----- Data to use

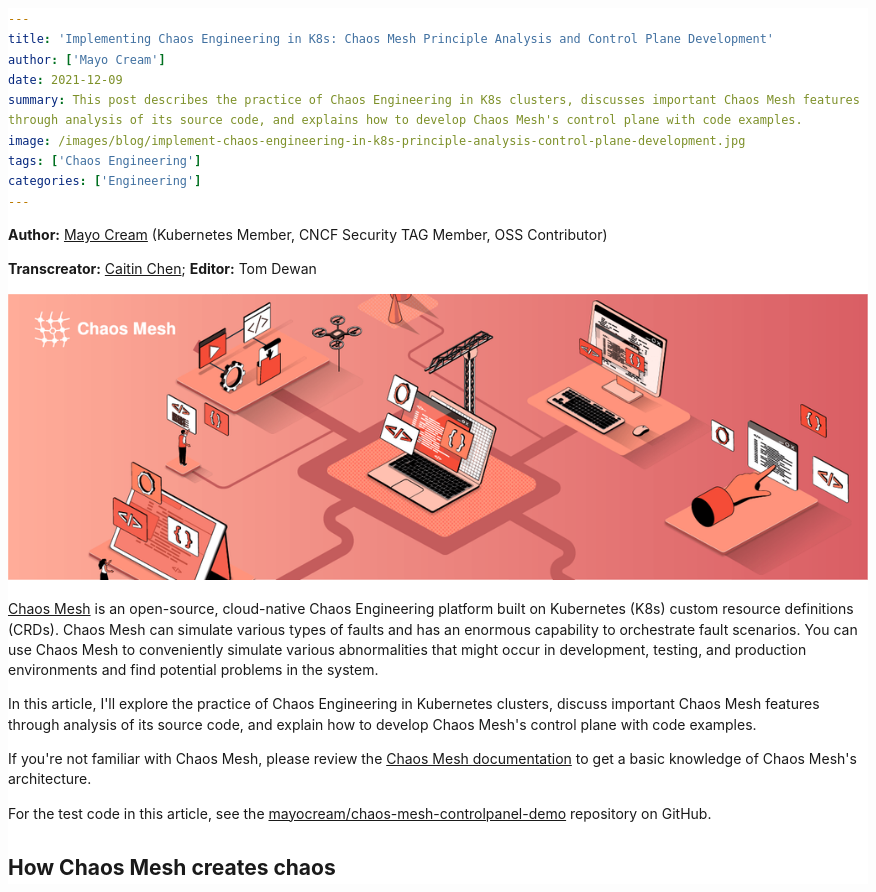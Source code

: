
 ```yaml
---
title: 'Implementing Chaos Engineering in K8s: Chaos Mesh Principle Analysis and Control Plane Development'
author: ['Mayo Cream']
date: 2021-12-09
summary: This post describes the practice of Chaos Engineering in K8s clusters, discusses important Chaos Mesh features through analysis of its source code, and explains how to develop Chaos Mesh's control plane with code examples.
image: /images/blog/implement-chaos-engineering-in-k8s-principle-analysis-control-plane-development.jpg
tags: ['Chaos Engineering']
categories: ['Engineering']
---
```


**Author:** [Mayo Cream](https://github.com/mayocream) (Kubernetes Member, CNCF Security TAG Member, OSS Contributor)

**Transcreator:** [Caitin Chen](https://github.com/CaitinChen); **Editor:** Tom Dewan

![Cloud native Chaos Engineering](media/implement-chaos-engineering-in-k8s-principle-analysis-control-plane-development.jpg)

[Chaos Mesh](https://chaos-mesh.org/docs/) is an open-source, cloud-native Chaos Engineering platform built on Kubernetes (K8s) custom resource definitions (CRDs). Chaos Mesh can simulate various types of faults and has an enormous capability to orchestrate fault scenarios. You can use Chaos Mesh to conveniently simulate various abnormalities that might occur in development, testing, and production environments and find potential problems in the system. 

In this article, I'll explore the practice of Chaos Engineering in Kubernetes clusters, discuss important Chaos Mesh features through analysis of its source code, and explain how to develop Chaos Mesh's control plane with code examples. 

If you're not familiar with Chaos Mesh, please review the [Chaos Mesh documentation](https://chaos-mesh.org/docs/#architecture-overview) to get a basic knowledge of Chaos Mesh's architecture.

For the test code in this article, see the [mayocream/chaos-mesh-controlpanel-demo](https://github.com/mayocream/chaos-mesh-controlpanel-demo) repository on GitHub.

## How Chaos Mesh creates chaos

----------

- [Task] The line with "[Chaos Mesh](https://chaos-mesh.org/docs/) is" ends the range, and the first line of the data begins it; repeat exactly those lines and nothing more, omitting pictures.

- [Solution to the exercise]
Source code

:
 ```yaml
---
title: 'Implementing Chaos Engineering in K8s: Chaos Mesh Principle Analysis and Control Plane Development'
author: ['Mayo Cream']
date: 2021-12-09
summary: This post describes the practice of Chaos Engineering in K8s clusters, discusses important Chaos Mesh features through analysis of its source code, and explains how to develop Chaos Mesh's control plane with code examples.
image: /images/blog/implement-chaos-engineering-in-k8s-principle-analysis-control-plane-development.jpg
tags: ['Chaos Engineering']
categories: ['Engineering']
---
```


**Author:** [Mayo Cream](https://github.com/mayocream) (Kubernetes Member, CNCF Security TAG Member, OSS Contributor)

**Transcreator:** [Caitin Chen](https://github.com/CaitinChen); **Editor:** Tom Dewan

![Cloud native Chaos Engineering](media/implement-chaos-engineering-in-k8s-principle-analysis-control-plane-development.jpg)

[Chaos Mesh](https://chaos-mesh.org/docs/) is an open-source, cloud-native Chaos Engineering platform built on Kubernetes (K8s) custom resource definitions (CRDs). Chaos Mesh can simulate various types of faults and has an enormous capability to orchestrate fault scenarios. You can use Chaos Mesh to conveniently simulate various abnormalities that might occur in development, testing, and production environments and find potential problems in the system. 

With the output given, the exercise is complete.